### What is expected
Below are some records; print every one of them exactly.

[Saved entries]

--------------------------------

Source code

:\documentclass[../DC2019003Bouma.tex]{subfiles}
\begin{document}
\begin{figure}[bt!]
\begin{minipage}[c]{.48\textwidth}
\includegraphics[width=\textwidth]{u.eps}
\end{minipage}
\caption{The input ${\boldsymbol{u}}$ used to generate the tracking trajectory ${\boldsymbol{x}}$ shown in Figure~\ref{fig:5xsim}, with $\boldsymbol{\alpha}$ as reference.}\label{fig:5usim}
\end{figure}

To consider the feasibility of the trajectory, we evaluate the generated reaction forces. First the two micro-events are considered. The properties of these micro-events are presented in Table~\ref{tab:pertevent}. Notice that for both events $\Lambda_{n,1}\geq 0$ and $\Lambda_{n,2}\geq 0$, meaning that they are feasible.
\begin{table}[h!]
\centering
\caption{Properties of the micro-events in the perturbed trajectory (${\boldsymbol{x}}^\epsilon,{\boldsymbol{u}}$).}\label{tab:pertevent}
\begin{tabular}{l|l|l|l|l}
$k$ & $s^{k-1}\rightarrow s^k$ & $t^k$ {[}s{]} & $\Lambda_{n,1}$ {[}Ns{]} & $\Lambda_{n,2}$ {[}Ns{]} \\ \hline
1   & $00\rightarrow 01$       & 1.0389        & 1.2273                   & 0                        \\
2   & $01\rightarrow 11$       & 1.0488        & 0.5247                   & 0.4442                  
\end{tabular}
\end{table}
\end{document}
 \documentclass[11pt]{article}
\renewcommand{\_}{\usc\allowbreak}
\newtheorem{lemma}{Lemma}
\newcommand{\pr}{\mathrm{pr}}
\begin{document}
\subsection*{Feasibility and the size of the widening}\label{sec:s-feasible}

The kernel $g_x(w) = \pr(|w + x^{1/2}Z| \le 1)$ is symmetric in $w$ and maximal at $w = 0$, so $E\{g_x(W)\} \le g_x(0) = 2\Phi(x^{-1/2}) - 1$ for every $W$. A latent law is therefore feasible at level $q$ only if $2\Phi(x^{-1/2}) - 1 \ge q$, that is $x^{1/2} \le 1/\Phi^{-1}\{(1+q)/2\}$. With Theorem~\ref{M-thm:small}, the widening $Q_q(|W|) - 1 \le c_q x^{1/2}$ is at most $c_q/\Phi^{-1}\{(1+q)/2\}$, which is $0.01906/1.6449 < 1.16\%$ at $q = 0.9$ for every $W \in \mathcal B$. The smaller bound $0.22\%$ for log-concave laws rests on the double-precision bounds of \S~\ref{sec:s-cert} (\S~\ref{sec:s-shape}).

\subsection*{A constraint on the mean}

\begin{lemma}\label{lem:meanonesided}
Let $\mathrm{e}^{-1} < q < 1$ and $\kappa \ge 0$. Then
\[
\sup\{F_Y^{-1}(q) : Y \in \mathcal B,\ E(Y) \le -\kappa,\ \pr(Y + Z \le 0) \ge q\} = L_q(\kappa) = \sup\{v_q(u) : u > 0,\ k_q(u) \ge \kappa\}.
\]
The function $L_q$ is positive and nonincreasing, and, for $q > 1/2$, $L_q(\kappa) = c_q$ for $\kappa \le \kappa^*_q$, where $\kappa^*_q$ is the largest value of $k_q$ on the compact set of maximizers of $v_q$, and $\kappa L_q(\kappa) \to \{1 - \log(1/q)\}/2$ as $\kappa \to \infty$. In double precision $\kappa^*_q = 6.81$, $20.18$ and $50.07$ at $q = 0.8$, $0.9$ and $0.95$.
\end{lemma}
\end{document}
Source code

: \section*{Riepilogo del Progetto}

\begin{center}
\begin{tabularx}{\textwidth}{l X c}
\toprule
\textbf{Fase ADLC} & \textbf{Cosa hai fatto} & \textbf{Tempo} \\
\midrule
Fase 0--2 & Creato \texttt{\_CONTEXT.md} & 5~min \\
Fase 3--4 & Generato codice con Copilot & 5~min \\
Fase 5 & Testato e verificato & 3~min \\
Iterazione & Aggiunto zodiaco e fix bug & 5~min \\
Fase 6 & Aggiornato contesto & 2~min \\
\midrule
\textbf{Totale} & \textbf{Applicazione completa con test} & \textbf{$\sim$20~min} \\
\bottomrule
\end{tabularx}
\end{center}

--------------------------------

### Solution to this task
Source code

:\documentclass[../DC2019003Bouma.tex]{subfiles}
\begin{document}
\begin{figure}[bt!]
\begin{minipage}[c]{.48\textwidth}
\includegraphics[width=\textwidth]{u.eps}
\end{minipage}
\caption{The input ${\boldsymbol{u}}$ used to generate the tracking trajectory ${\boldsymbol{x}}$ shown in Figure~\ref{fig:5xsim}, with $\boldsymbol{\alpha}$ as reference.}\label{fig:5usim}
\end{figure}

To consider the feasibility of the trajectory, we evaluate the generated reaction forces. First the two micro-events are considered. The properties of these micro-events are presented in Table~\ref{tab:pertevent}. Notice that for both events $\Lambda_{n,1}\geq 0$ and $\Lambda_{n,2}\geq 0$, meaning that they are feasible.
\begin{table}[h!]
\centering
\caption{Properties of the micro-events in the perturbed trajectory (${\boldsymbol{x}}^\epsilon,{\boldsymbol{u}}$).}\label{tab:pertevent}
\begin{tabular}{l|l|l|l|l}
$k$ & $s^{k-1}\rightarrow s^k$ & $t^k$ {[}s{]} & $\Lambda_{n,1}$ {[}Ns{]} & $\Lambda_{n,2}$ {[}Ns{]} \\ \hline
1   & $00\rightarrow 01$       & 1.0389        & 1.2273                   & 0                        \\
2   & $01\rightarrow 11$       & 1.0488        & 0.5247                   & 0.4442                  
\end{tabular}
\end{table}
\end{document}
 \documentclass[11pt]{article}
\renewcommand{\_}{\usc\allowbreak}
\newtheorem{lemma}{Lemma}
\newcommand{\pr}{\mathrm{pr}}
\begin{document}
\subsection*{Feasibility and the size of the widening}\label{sec:s-feasible}

The kernel $g_x(w) = \pr(|w + x^{1/2}Z| \le 1)$ is symmetric in $w$ and maximal at $w = 0$, so $E\{g_x(W)\} \le g_x(0) = 2\Phi(x^{-1/2}) - 1$ for every $W$. A latent law is therefore feasible at level $q$ only if $2\Phi(x^{-1/2}) - 1 \ge q$, that is $x^{1/2} \le 1/\Phi^{-1}\{(1+q)/2\}$. With Theorem~\ref{M-thm:small}, the widening $Q_q(|W|) - 1 \le c_q x^{1/2}$ is at most $c_q/\Phi^{-1}\{(1+q)/2\}$, which is $0.01906/1.6449 < 1.16\%$ at $q = 0.9$ for every $W \in \mathcal B$. The smaller bound $0.22\%$ for log-concave laws rests on the double-precision bounds of \S~\ref{sec:s-cert} (\S~\ref{sec:s-shape}).

\subsection*{A constraint on the mean}

\begin{lemma}\label{lem:meanonesided}
Let $\mathrm{e}^{-1} < q < 1$ and $\kappa \ge 0$. Then
\[
\sup\{F_Y^{-1}(q) : Y \in \mathcal B,\ E(Y) \le -\kappa,\ \pr(Y + Z \le 0) \ge q\} = L_q(\kappa) = \sup\{v_q(u) : u > 0,\ k_q(u) \ge \kappa\}.
\]
The function $L_q$ is positive and nonincreasing, and, for $q > 1/2$, $L_q(\kappa) = c_q$ for $\kappa \le \kappa^*_q$, where $\kappa^*_q$ is the largest value of $k_q$ on the compact set of maximizers of $v_q$, and $\kappa L_q(\kappa) \to \{1 - \log(1/q)\}/2$ as $\kappa \to \infty$. In double precision $\kappa^*_q = 6.81$, $20.18$ and $50.07$ at $q = 0.8$, $0.9$ and $0.95$.
\end{lemma}
\end{document}
Source code

: \section*{Riepilogo del Progetto}

\begin{center}
\begin{tabularx}{\textwidth}{l X c}
\toprule
\textbf{Fase ADLC} & \textbf{Cosa hai fatto} & \textbf{Tempo} \\
\midrule
Fase 0--2 & Creato \texttt{\_CONTEXT.md} & 5~min \\
Fase 3--4 & Generato codice con Copilot & 5~min \\
Fase 5 & Testato e verificato & 3~min \\
Iterazione & Aggiunto zodiaco e fix bug & 5~min \\
Fase 6 & Aggiornato contesto & 2~min \\
\midrule
\textbf{Totale} & \textbf{Applicazione completa con test} & \textbf{$\sim$20~min} \\
\bottomrule
\end{tabularx}
\end{center}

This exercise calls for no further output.